→ **What to do**
Below are the records; count how many of their lines hold the string "category" and give the number alone.

→ **Given records**

Content starts

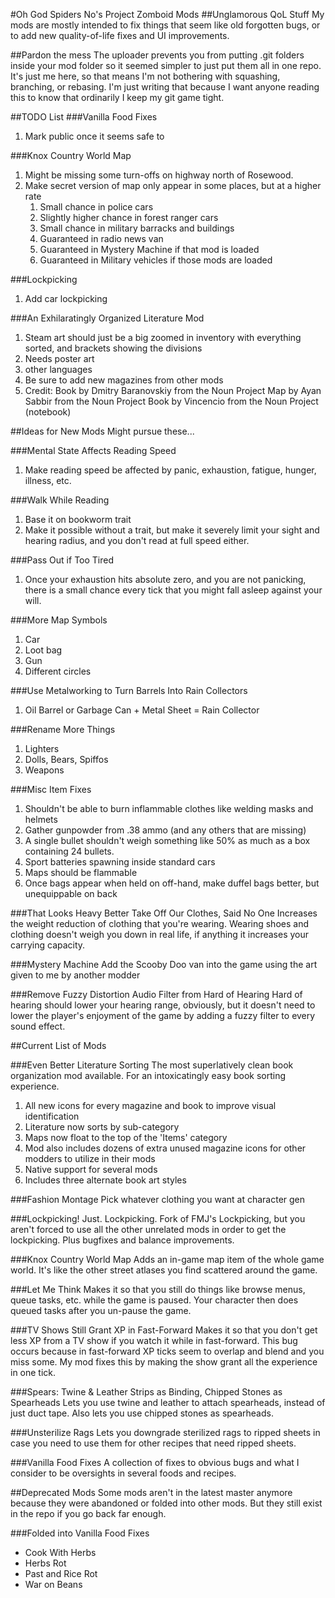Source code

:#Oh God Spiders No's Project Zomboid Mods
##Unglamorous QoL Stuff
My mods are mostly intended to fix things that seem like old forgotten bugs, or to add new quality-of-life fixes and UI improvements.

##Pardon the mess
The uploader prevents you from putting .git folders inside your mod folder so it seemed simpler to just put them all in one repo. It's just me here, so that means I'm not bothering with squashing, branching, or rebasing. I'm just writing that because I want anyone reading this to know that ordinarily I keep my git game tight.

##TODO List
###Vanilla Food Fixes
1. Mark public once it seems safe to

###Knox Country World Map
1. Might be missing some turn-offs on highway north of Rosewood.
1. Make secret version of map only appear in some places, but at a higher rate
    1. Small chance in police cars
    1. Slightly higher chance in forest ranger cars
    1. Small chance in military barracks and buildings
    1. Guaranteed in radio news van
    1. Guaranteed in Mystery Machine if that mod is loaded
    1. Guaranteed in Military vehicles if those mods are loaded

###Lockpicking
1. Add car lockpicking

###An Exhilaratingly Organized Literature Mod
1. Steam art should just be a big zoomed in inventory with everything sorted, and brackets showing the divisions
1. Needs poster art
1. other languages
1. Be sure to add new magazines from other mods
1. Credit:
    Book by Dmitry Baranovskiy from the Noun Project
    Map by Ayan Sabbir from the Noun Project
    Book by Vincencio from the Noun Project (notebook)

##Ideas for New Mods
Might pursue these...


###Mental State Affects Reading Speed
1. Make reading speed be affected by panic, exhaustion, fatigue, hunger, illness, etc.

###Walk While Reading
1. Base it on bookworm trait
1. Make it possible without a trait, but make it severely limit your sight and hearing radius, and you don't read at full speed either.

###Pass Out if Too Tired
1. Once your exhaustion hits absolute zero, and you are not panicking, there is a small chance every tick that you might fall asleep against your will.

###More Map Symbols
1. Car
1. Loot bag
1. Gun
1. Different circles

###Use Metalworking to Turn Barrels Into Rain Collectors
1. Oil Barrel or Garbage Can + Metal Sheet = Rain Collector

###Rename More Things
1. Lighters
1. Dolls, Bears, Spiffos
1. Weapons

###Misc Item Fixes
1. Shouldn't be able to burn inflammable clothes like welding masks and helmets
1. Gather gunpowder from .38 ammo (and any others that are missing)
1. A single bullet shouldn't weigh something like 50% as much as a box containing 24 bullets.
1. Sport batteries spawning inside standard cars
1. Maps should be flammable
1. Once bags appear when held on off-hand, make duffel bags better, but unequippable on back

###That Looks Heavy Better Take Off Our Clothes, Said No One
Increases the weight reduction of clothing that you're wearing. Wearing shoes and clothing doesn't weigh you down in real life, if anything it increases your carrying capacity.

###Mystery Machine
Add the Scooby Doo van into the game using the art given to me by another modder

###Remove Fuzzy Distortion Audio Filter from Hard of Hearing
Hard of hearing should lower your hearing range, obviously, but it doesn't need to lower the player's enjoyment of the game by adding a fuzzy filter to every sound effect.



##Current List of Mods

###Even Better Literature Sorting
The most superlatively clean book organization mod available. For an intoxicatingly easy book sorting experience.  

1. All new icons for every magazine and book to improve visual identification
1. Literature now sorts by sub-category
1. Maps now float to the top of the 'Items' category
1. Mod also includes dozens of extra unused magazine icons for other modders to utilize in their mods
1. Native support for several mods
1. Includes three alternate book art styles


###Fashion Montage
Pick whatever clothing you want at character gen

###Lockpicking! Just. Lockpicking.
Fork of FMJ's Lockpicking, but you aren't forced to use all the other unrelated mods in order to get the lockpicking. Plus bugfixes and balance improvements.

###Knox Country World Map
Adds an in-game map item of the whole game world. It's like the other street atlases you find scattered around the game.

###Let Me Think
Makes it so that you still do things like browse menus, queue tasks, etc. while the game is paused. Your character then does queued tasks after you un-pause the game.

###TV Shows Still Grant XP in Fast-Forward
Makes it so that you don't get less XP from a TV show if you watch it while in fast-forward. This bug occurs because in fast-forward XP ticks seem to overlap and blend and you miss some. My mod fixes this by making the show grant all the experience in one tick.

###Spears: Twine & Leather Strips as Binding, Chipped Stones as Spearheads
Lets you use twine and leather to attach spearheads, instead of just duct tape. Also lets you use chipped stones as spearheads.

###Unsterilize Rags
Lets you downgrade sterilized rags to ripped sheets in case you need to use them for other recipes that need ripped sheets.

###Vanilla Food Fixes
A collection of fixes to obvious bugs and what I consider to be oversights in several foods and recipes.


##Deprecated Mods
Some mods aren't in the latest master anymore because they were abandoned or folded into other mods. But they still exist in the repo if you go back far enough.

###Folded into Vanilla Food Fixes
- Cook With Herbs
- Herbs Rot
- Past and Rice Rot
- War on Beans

Content ends

→ **Exercise result**
2